**** Input

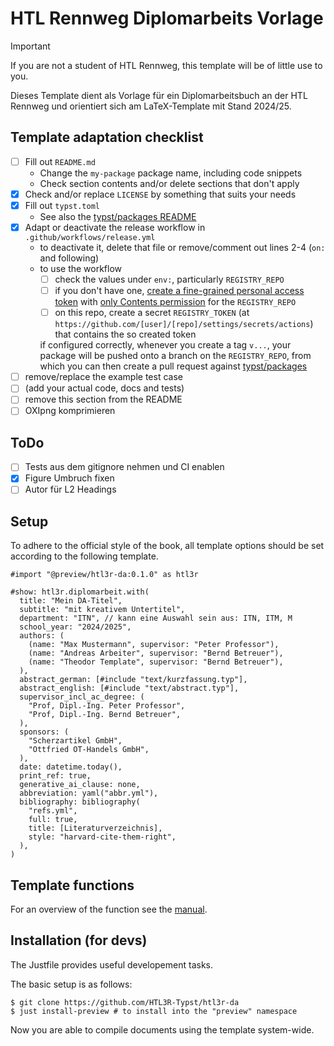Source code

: # HTL Rennweg Diplomarbeits Vorlage

> [!IMPORTANT]  
> If you are not a student of HTL Rennweg, this template will be of little use to you.

Dieses Template dient als Vorlage für ein Diplomarbeitsbuch an der HTL Rennweg
und orientiert sich am LaTeX-Template mit Stand 2024/25.

## Template adaptation checklist

- [ ] Fill out `README.md`
  - Change the `my-package` package name, including code snippets
  - Check section contents and/or delete sections that don't apply
- [X] Check and/or replace `LICENSE` by something that suits your needs
- [X] Fill out `typst.toml`
  - See also the [typst/packages README](https://github.com/typst/packages/?tab=readme-ov-file#package-format)
- [X] Adapt or deactivate the release workflow in `.github/workflows/release.yml`
  - to deactivate it, delete that file or remove/comment out lines 2-4 (`on:` and following)
  - to use the workflow
    - [ ] check the values under `env:`, particularly `REGISTRY_REPO`
    - [ ] if you don't have one, [create a fine-grained personal access token](https://github.com/settings/tokens?type=beta) with [only Contents permission](https://stackoverflow.com/a/75116350/371191) for the `REGISTRY_REPO`
    - [ ] on this repo, create a secret `REGISTRY_TOKEN` (at `https://github.com/[user]/[repo]/settings/secrets/actions`) that contains the so created token

    if configured correctly, whenever you create a tag `v...`, your package will be pushed onto a branch on the `REGISTRY_REPO`, from which you can then create a pull request against [typst/packages](https://github.com/typst/packages/)
- [ ] remove/replace the example test case
- [ ] (add your actual code, docs and tests)
- [ ] remove this section from the README
- [ ] OXIpng komprimieren

## ToDo
- [ ] Tests aus dem gitignore nehmen und CI enablen
- [X] Figure Umbruch fixen
- [ ] Autor für L2 Headings

## Setup

To adhere to the official style of the book, all template options should be set according to the following template.

```typ
#import "@preview/htl3r-da:0.1.0" as htl3r

#show: htl3r.diplomarbeit.with(
  title: "Mein DA-Titel",
  subtitle: "mit kreativem Untertitel",
  department: "ITN", // kann eine Auswahl sein aus: ITN, ITM, M
  school_year: "2024/2025",
  authors: (
    (name: "Max Mustermann", supervisor: "Peter Professor"),
    (name: "Andreas Arbeiter", supervisor: "Bernd Betreuer"),
    (name: "Theodor Template", supervisor: "Bernd Betreuer"),
  ),
  abstract_german: [#include "text/kurzfassung.typ"],
  abstract_english: [#include "text/abstract.typ"],
  supervisor_incl_ac_degree: (
    "Prof, Dipl.-Ing. Peter Professor",
    "Prof, Dipl.-Ing. Bernd Betreuer",
  ),
  sponsors: (
    "Scherzartikel GmbH",
    "Ottfried OT-Handels GmbH",
  ),
  date: datetime.today(),
  print_ref: true,
  generative_ai_clause: none,
  abbreviation: yaml("abbr.yml"),
  bibliography: bibliography(
    "refs.yml",
    full: true,
    title: [Literaturverzeichnis],
    style: "harvard-cite-them-right",
  ),
)
```

## Template functions
For an overview of the function see the [manual](docs/manual.pdf).

## Installation (for devs)

The Justfile provides useful developement tasks.

The basic setup is as follows:

```
$ git clone https://github.com/HTL3R-Typst/htl3r-da
$ just install-preview # to install into the "preview" namespace
```

Now you are able to compile documents using the template system-wide.
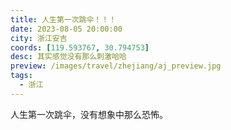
 ```yaml
---
title: 人生第一次跳伞！！！
date: 2023-08-05 20:00:00
city: 浙江安吉
coords: [119.593767, 30.794753]
desc: 其实感觉没有那么刺激哈哈
preview: /images/travel/zhejiang/aj_preview.jpg
tags:
  - 浙江
---
```


人生第一次跳伞，没有想象中那么恐怖。

<VideoItem src="/images/travel/zhejiang/aj.mp4" />
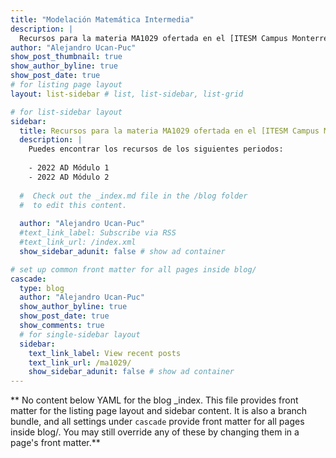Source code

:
 ```yaml
---
title: "Modelación Matemática Intermedia"
description: |
  Recursos para la materia MA1029 ofertada en el [ITESM Campus Monterrey](https://tec.mx/es).
author: "Alejandro Ucan-Puc"
show_post_thumbnail: true
show_author_byline: true
show_post_date: true
# for listing page layout
layout: list-sidebar # list, list-sidebar, list-grid

# for list-sidebar layout
sidebar: 
  title: Recursos para la materia MA1029 ofertada en el [ITESM Campus Monterrey](https://tec.mx/es)
  description: |
    Puedes encontrar los recursos de los siguientes periodos:
    
    - 2022 AD Módulo 1
    - 2022 AD Módulo 2
    
  #  Check out the _index.md file in the /blog folder 
  #  to edit this content. 
  
  author: "Alejandro Ucan-Puc"
  #text_link_label: Subscribe via RSS
  #text_link_url: /index.xml
  show_sidebar_adunit: false # show ad container

# set up common front matter for all pages inside blog/
cascade:
  type: blog
  author: "Alejandro Ucan-Puc"
  show_author_byline: true
  show_post_date: true
  show_comments: true
  # for single-sidebar layout
  sidebar:
    text_link_label: View recent posts
    text_link_url: /ma1029/
    show_sidebar_adunit: false # show ad container
---
```


** No content below YAML for the blog _index. This file provides front matter for the listing page layout and sidebar content. It is also a branch bundle, and all settings under `cascade` provide front matter for all pages inside blog/. You may still override any of these by changing them in a page's front matter.**

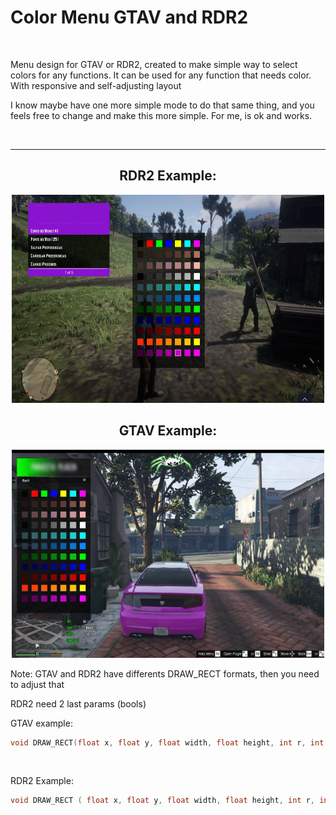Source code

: 
<h1>Color Menu GTAV and RDR2</h1><br >
<p>Menu design for GTAV or RDR2, created to make simple way to select colors for any functions. It can be used for any function that needs color. With responsive and self-adjusting layout</p>
<p>I know maybe have one more simple mode to do that same thing, and you feels free to change and make this more simple. For me, is ok and works.<p>

<br >
<hr />

<center><h2>RDR2 Example: </h2>
<img src="https://raw.githubusercontent.com/BresoDEV/RG-Color-Menu-Layout/main/rdr.jpg?token=GHSAT0AAAAAABRAECRK4XAG6QXHQSDDCDS6YRB74JQ" alt="Trulli" width="500" height="333">

<h2>GTAV Example: </h2>
<img src="https://raw.githubusercontent.com/BresoDEV/RG-Color-Menu-Layout/main/e6b5ab58-237e-4511-8e1f-01e373b26a9d.jpg?token=GHSAT0AAAAAABRAECRLEZ4KSI2V7KR4URS4YRB74HQ" alt="Trulli" width="500" height="333"></center>

<p>Note:
GTAV and RDR2 have differents DRAW_RECT formats, then you need to adjust that

RDR2 need 2 last params (bools)

GTAV example:</p> 

```C++
void DRAW_RECT(float x, float y, float width, float height, int r, int g, int b, int a);
```



<br >

<p>RDR2 Example:</p>


```C++
void DRAW_RECT ( float x, float y, float width, float height, int r, int g, int b, int a, BOOL p8, BOOL p9 )
```

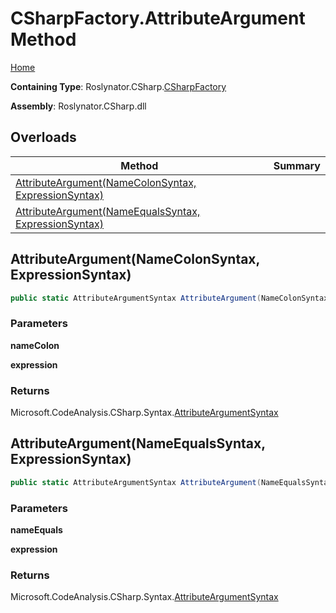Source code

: <a name="_top"></a>

# CSharpFactory\.AttributeArgument Method

[Home](../../../../README.md#_top)

**Containing Type**: Roslynator\.CSharp\.[CSharpFactory](../README.md#_top)

**Assembly**: Roslynator\.CSharp\.dll

## Overloads

| Method | Summary |
| ------ | ------- |
| [AttributeArgument(NameColonSyntax, ExpressionSyntax)](#Roslynator_CSharp_CSharpFactory_AttributeArgument_Microsoft_CodeAnalysis_CSharp_Syntax_NameColonSyntax_Microsoft_CodeAnalysis_CSharp_Syntax_ExpressionSyntax_) | |
| [AttributeArgument(NameEqualsSyntax, ExpressionSyntax)](#Roslynator_CSharp_CSharpFactory_AttributeArgument_Microsoft_CodeAnalysis_CSharp_Syntax_NameEqualsSyntax_Microsoft_CodeAnalysis_CSharp_Syntax_ExpressionSyntax_) | |

## AttributeArgument\(NameColonSyntax, ExpressionSyntax\) <a name="Roslynator_CSharp_CSharpFactory_AttributeArgument_Microsoft_CodeAnalysis_CSharp_Syntax_NameColonSyntax_Microsoft_CodeAnalysis_CSharp_Syntax_ExpressionSyntax_"></a>

```csharp
public static AttributeArgumentSyntax AttributeArgument(NameColonSyntax nameColon, ExpressionSyntax expression)
```

### Parameters

**nameColon**

**expression**

### Returns

Microsoft\.CodeAnalysis\.CSharp\.Syntax\.[AttributeArgumentSyntax](https://docs.microsoft.com/en-us/dotnet/api/microsoft.codeanalysis.csharp.syntax.attributeargumentsyntax)

## AttributeArgument\(NameEqualsSyntax, ExpressionSyntax\) <a name="Roslynator_CSharp_CSharpFactory_AttributeArgument_Microsoft_CodeAnalysis_CSharp_Syntax_NameEqualsSyntax_Microsoft_CodeAnalysis_CSharp_Syntax_ExpressionSyntax_"></a>

```csharp
public static AttributeArgumentSyntax AttributeArgument(NameEqualsSyntax nameEquals, ExpressionSyntax expression)
```

### Parameters

**nameEquals**

**expression**

### Returns

Microsoft\.CodeAnalysis\.CSharp\.Syntax\.[AttributeArgumentSyntax](https://docs.microsoft.com/en-us/dotnet/api/microsoft.codeanalysis.csharp.syntax.attributeargumentsyntax)

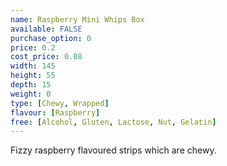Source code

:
 ```yaml
---
name: Raspberry Mini Whips Box
available: FALSE
purchase_option: 0
price: 0.2
cost_price: 0.08
width: 145
height: 55
depth: 15
weight: 0
type: [Chewy, Wrapped]
flavour: [Raspberry]
free: [Alcohol, Gluten, Lactose, Nut, Gelatin]
---
```

Fizzy raspberry flavoured strips which are chewy.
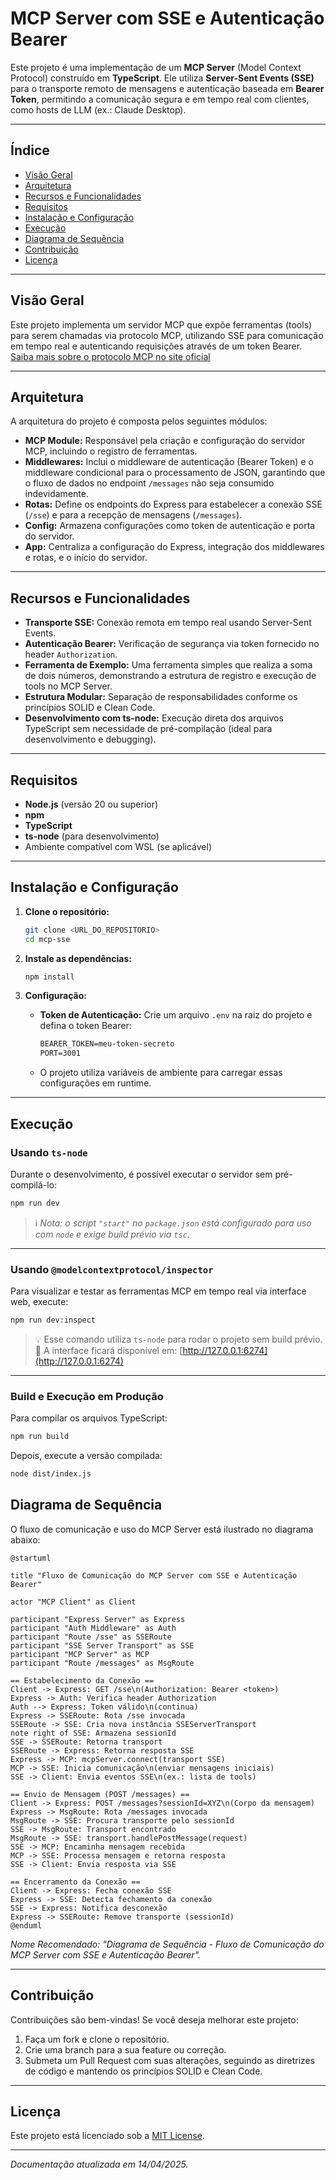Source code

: # MCP Server com SSE e Autenticação Bearer

Este projeto é uma implementação de um **MCP Server** (Model Context Protocol) construído em **TypeScript**. Ele utiliza **Server-Sent Events (SSE)** para o transporte remoto de mensagens e autenticação baseada em **Bearer Token**, permitindo a comunicação segura e em tempo real com clientes, como hosts de LLM (ex.: Claude Desktop).

---

## Índice

- [Visão Geral](#visao-geral)
- [Arquitetura](#arquitetura)
- [Recursos e Funcionalidades](#recursos-e-funcionalidades)
- [Requisitos](#requisitos)
- [Instalação e Configuração](#instalao-e-configuracao)
- [Execução](#execucao)
- [Diagrama de Sequência](#diagrama-de-sequencia)
- [Contribuição](#contribuicao)
- [Licença](#licenca)

---

## Visão Geral <a href="#visao-geral"></a>

Este projeto implementa um servidor MCP que expõe ferramentas (tools) para serem chamadas via protocolo MCP, utilizando SSE para comunicação em tempo real e autenticando requisições através de um token Bearer.
<a href="https://modelcontext.org" target="_blank" rel="noopener noreferrer">Saiba mais sobre o protocolo MCP no site oficial</a>

---

## Arquitetura <a href="#arquitetura"></a>

A arquitetura do projeto é composta pelos seguintes módulos:

- **MCP Module:** Responsável pela criação e configuração do servidor MCP, incluindo o registro de ferramentas.
- **Middlewares:** Inclui o middleware de autenticação (Bearer Token) e o middleware condicional para o processamento de JSON, garantindo que o fluxo de dados no endpoint `/messages` não seja consumido indevidamente.
- **Rotas:** Define os endpoints do Express para estabelecer a conexão SSE (`/sse`) e para a recepção de mensagens (`/messages`).
- **Config:** Armazena configurações como token de autenticação e porta do servidor.
- **App:** Centraliza a configuração do Express, integração dos middlewares e rotas, e o início do servidor.

---

## Recursos e Funcionalidades <a href="#recursos-e-funcionalidades"></a>

- **Transporte SSE:** Conexão remota em tempo real usando Server-Sent Events.
- **Autenticação Bearer:** Verificação de segurança via token fornecido no header `Authorization`.
- **Ferramenta de Exemplo:** Uma ferramenta simples que realiza a soma de dois números, demonstrando a estrutura de registro e execução de tools no MCP Server.
- **Estrutura Modular:** Separação de responsabilidades conforme os princípios SOLID e Clean Code.
- **Desenvolvimento com ts-node:** Execução direta dos arquivos TypeScript sem necessidade de pré-compilação (ideal para desenvolvimento e debugging).

---

## Requisitos <a href="#requisitos"></a>

- **Node.js** (versão 20 ou superior)
- **npm**
- **TypeScript**
- **ts-node** (para desenvolvimento)
- Ambiente compatível com WSL (se aplicável)

---

## Instalação e Configuração <a href="#instalao-e-configuracao"></a>

1. **Clone o repositório:**

   ```bash
   git clone <URL_DO_REPOSITORIO>
   cd mcp-sse
   ```

2. **Instale as dependências:**

   ```bash
   npm install
   ```

3. **Configuração:**

   - **Token de Autenticação:**
     Crie um arquivo `.env` na raiz do projeto e defina o token Bearer:

     ```txt
     BEARER_TOKEN=meu-token-secreto
     PORT=3001
     ```

   - O projeto utiliza variáveis de ambiente para carregar essas configurações em runtime.

---

## Execução <a href="#execucao"></a>

### Usando `ts-node`

Durante o desenvolvimento, é possível executar o servidor sem pré-compilá-lo:

```bash
npm run dev
```

> ℹ️ _Nota: o script `"start"` no `package.json` está configurado para uso com `node` e exige build prévio via `tsc`._

---

### Usando `@modelcontextprotocol/inspector`

Para visualizar e testar as ferramentas MCP em tempo real via interface web, execute:

```bash
npm run dev:inspect
```

> 💡 Esse comando utiliza `ts-node` para rodar o projeto sem build prévio.
> 🔐 A interface ficará disponível em: [http://127.0.0.1:6274](http://127.0.0.1:6274)

---

### Build e Execução em Produção

Para compilar os arquivos TypeScript:

```bash
npm run build
```

Depois, execute a versão compilada:

```bash
node dist/index.js
```

## Diagrama de Sequência <a href="#diagrama-de-sequencia"></a>

O fluxo de comunicação e uso do MCP Server está ilustrado no diagrama abaixo:

```plantuml
@startuml

title "Fluxo de Comunicação do MCP Server com SSE e Autenticação Bearer"

actor "MCP Client" as Client

participant "Express Server" as Express
participant "Auth Middleware" as Auth
participant "Route /sse" as SSERoute
participant "SSE Server Transport" as SSE
participant "MCP Server" as MCP
participant "Route /messages" as MsgRoute

== Estabelecimento da Conexão ==
Client -> Express: GET /sse\n(Authorization: Bearer <token>)
Express -> Auth: Verifica header Authorization
Auth --> Express: Token válido\n(continua)
Express -> SSERoute: Rota /sse invocada
SSERoute -> SSE: Cria nova instância SSEServerTransport
note right of SSE: Armazena sessionId
SSE -> SSERoute: Retorna transport
SSERoute -> Express: Retorna resposta SSE
Express -> MCP: mcpServer.connect(transport SSE)
MCP -> SSE: Inicia comunicação\n(enviar mensagens iniciais)
SSE -> Client: Envia eventos SSE\n(ex.: lista de tools)

== Envio de Mensagem (POST /messages) ==
Client -> Express: POST /messages?sessionId=XYZ\n(Corpo da mensagem)
Express -> MsgRoute: Rota /messages invocada
MsgRoute -> SSE: Procura transporte pelo sessionId
SSE -> MsgRoute: Transport encontrado
MsgRoute -> SSE: transport.handlePostMessage(request)
SSE -> MCP: Encaminha mensagem recebida
MCP -> SSE: Processa mensagem e retorna resposta
SSE -> Client: Envia resposta via SSE

== Encerramento da Conexão ==
Client -> Express: Fecha conexão SSE
Express -> SSE: Detecta fechamento da conexão
SSE -> Express: Notifica desconexão
Express -> SSERoute: Remove transporte (sessionId)
@enduml
```

_Nome Recomendado: "Diagrama de Sequência - Fluxo de Comunicação do MCP Server com SSE e Autenticação Bearer"._

---

## Contribuição <a href="#contribuicao"></a>

Contribuições são bem-vindas! Se você deseja melhorar este projeto:

1. Faça um fork e clone o repositório.
2. Crie uma branch para a sua feature ou correção.
3. Submeta um Pull Request com suas alterações, seguindo as diretrizes de código e mantendo os princípios SOLID e Clean Code.

---

## Licença <a href="#licenca"></a>

Este projeto está licenciado sob a [MIT License](LICENSE).

---

*Documentação atualizada em 14/04/2025.*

********

Task brief
Leave the pictures out and please restate exactly the lines running from the start of the material through the one with "- See also the".

Exercise solution
Source code

: # HTL Rennweg Diplomarbeits Vorlage

> [!IMPORTANT]  
> If you are not a student of HTL Rennweg, this template will be of little use to you.

Dieses Template dient als Vorlage für ein Diplomarbeitsbuch an der HTL Rennweg
und orientiert sich am LaTeX-Template mit Stand 2024/25.

## Template adaptation checklist

- [ ] Fill out `README.md`
  - Change the `my-package` package name, including code snippets
  - Check section contents and/or delete sections that don't apply
- [X] Check and/or replace `LICENSE` by something that suits your needs
- [X] Fill out `typst.toml`
  - See also the [typst/packages README](https://github.com/typst/packages/?tab=readme-ov-file#package-format)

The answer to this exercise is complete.